The Inquirer Building, formerly called the Elverson Building, is an eighteen-story building at the intersection of North Broad and Callowhill Streets in the Logan Square neighborhood of Philadelphia, completed in 1924 as the new home for the newspaper  The Philadelphia Inquirer, which was joined by the Philadelphia Daily News in 1957. The original name refers to James Elverson, the publisher of the Inquirer from 1889 until his death in 1911.  His son, "Colonel" James Elverson Jr., took over as publisher, and had the building constructed and dedicated to his father. The building is the new headquarters of the Philadelphia Police Department, the 6th and 9th Police Districts, and the Medical Examiner's Office.

History and description

Construction
Construction began on the building in July 1923. It was designed in the Beaux-Arts style by Rankin, Kellogg & Crane, and was, at the time, the tallest building north of City Hall. Its gold dome, and the four-faced clock under it, could be seen for many miles.  The building is  tall.

Philadelphia Inquirer headquarters

The first issue of The Philadelphia Inquirer printed at the building was on July 13, 1925. The newspaper operation was considered at the time to have the most modern printing plant in the world, with the largest composing room and fastest printing presses.  The building also featured an auditorium and an assembly hall, and had its own refrigeration and water filtration plant.

The interior features a globe chandelier in the lobby, and a catwalk over the former press room. Elverson and his wife made their home on the building's 12th and 13th floors.

In 1996, the building was added to the National Register of Historic Places as the Elverson Building.

An extension to the building at 440 N. Broad Street, called the Rotogravure Building and designed by Albert Kahn Associates, was built in 1948 by Walter Annenberg, who was the owner of the newspapers at the time.  It was sold in 2005 by Knight-Ridder. In 2011 the extension was made the headquarters of the School District of Philadelphia.

Sale to Bart Blatstein and redevelopment

In late July 2011, it was announced that Philadelphia Media Network, which owned the newspapers and the building, was selling the  building to a developer for a price believed to be more than $19 million. That deal closed in October, and the next month the company announced that a downsized operation () would move into the renovated former Strawbridge & Clothier store at 8th and Market Streets in the Market Street East area. The relocation to the building's third floor was completed by July 2012.

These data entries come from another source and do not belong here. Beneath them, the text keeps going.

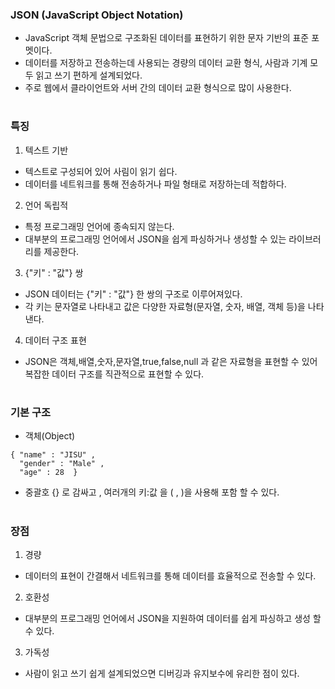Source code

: ### JSON (JavaScript Object Notation)
- JavaScript 객체 문법으로 구조화된 데이터를 표현하기 위한 문자 기반의 표준 포멧이다.
- 데이터를 저장하고 전송하는데 사용되는 경량의 데이터 교환 형식, 사람과 기계 모두 읽고 쓰기 편하게 설계되었다.
- 주로 웹에서 클라이언트와 서버 간의 데이터 교환 형식으로 많이 사용한다.
#
### 특징
1. 텍스트 기반 
  - 텍스트로 구성되어 있어 사림이 읽기 쉽다.
  - 데이터를 네트워크를 통해 전송하거나 파일 형태로 저장하는데 적합하다.

2. 언어 독립적
  - 특정 프로그래밍 언어에 종속되지 않는다.
  - 대부분의 프로그래밍 언어에서 JSON을 쉽게 파싱하거나 생성할 수 있는 라이브러리를 제공한다.

3. {"키" : "값"} 쌍
  - JSON 데이터는 {"키" : "값"} 한 쌍의 구조로 이루어져있다.
  - 각 키는 문자열로 나타내고 값은 다양한 자료형(문자열, 숫자, 배열, 객체 등)을 나타낸다.

4. 데이터 구조 표현
  - JSON은 객체,배열,숫자,문자열,true,false,null 과 같은 자료형을 표현할 수 있어
    복잡한 데이터 구조를 직관적으로 표현할 수 있다.
#
### 기본 구조
- 객체(Object)
```
{ "name" : "JISU" ,
  "gender" : "Male" ,
  "age" : 28  }
```
- 중괄호 {} 로 감싸고 , 여러개의 키:값 을 ( , )을 사용해 포함 할 수 있다.
#
### 장점
1. 경량
- 데이터의 표현이 간결해서 네트워크를 통해 데이터를 효율적으로 전송할 수 있다.
2. 호환성
- 대부분의 프로그래밍 언어에서 JSON을 지원하여 데이터를 쉽게 파싱하고 생성 할 수 있다.
3. 가독성
- 사람이 읽고 쓰기 쉽게 설계되었으면 디버깅과 유지보수에 유리한 점이 있다.
#



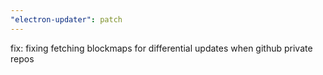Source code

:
 ```yaml
---
"electron-updater": patch
---
```


fix: fixing fetching blockmaps for differential updates when github private repos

The developer who bought the Inquirer Building, Bart Blatstein, announced in May 2015 that he would attempt to turn the building into a 125-room boutique hotel. He applied for $5 million in funding from Pennsylvania to go towards the $36.4 million project.  According to Blatstein's schedule, construction would begin in August 2016.  Blatstein had originally planned on using the building as part of a hotel/casino complex. Blatstein said that he wanted to preserve the building and its historical features, although his previous casino plan, "The Provence", called for new construction in a "faux-French theme", which drew criticism as being "tacky". However, Blatstein failed to receive the necessary licensing from the Pennsylvania Gaming Control Board. 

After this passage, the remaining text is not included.